### [What to do]
Go through the material below, find each line with the word "public", and copy those lines.

### [Information supplied]
Content starts

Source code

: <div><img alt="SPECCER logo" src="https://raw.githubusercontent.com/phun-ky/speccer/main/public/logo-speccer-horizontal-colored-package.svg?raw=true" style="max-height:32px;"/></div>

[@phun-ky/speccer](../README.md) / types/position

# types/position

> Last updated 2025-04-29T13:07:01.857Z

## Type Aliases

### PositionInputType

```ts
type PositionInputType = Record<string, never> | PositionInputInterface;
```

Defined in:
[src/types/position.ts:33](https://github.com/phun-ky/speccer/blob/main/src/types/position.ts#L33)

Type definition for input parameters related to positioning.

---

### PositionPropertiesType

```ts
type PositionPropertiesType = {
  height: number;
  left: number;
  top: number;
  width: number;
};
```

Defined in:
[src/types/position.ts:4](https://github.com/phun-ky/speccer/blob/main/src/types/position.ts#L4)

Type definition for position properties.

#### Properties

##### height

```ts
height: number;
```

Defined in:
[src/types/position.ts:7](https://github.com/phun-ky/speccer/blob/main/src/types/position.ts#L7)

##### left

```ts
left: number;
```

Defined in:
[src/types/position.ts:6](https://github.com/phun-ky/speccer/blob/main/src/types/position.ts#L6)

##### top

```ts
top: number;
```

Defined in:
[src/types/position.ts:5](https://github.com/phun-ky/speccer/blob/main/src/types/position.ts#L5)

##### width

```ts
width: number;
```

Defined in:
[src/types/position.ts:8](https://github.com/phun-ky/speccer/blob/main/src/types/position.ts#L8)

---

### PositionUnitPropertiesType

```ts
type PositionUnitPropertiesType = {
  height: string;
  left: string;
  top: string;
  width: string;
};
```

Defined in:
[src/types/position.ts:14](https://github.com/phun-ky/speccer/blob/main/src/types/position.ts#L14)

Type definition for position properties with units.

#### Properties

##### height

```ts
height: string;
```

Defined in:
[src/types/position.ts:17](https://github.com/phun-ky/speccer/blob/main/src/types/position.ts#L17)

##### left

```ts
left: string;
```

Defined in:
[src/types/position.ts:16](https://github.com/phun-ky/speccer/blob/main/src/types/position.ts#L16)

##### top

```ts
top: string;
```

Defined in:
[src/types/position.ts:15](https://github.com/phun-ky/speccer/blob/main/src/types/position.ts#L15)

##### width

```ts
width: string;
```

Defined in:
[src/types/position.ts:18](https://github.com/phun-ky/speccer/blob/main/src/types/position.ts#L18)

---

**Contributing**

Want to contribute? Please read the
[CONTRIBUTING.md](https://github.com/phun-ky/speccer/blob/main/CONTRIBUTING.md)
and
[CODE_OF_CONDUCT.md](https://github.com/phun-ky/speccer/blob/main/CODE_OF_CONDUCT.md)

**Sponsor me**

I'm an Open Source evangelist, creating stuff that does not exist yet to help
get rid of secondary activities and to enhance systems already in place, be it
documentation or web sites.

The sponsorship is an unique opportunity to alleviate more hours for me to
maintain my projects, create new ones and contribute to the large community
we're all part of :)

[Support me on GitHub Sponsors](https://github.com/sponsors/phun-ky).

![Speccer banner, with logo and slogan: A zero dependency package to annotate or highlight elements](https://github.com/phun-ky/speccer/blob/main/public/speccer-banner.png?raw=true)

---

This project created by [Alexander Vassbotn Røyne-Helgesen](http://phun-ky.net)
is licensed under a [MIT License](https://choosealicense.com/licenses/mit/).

Content ends

### [Result]
: <div><img alt="SPECCER logo" src="https://raw.githubusercontent.com/phun-ky/speccer/main/public/logo-speccer-horizontal-colored-package.svg?raw=true" style="max-height:32px;"/></div>
![Speccer banner, with logo and slogan: A zero dependency package to annotate or highlight elements](https://github.com/phun-ky/speccer/blob/main/public/speccer-banner.png?raw=true)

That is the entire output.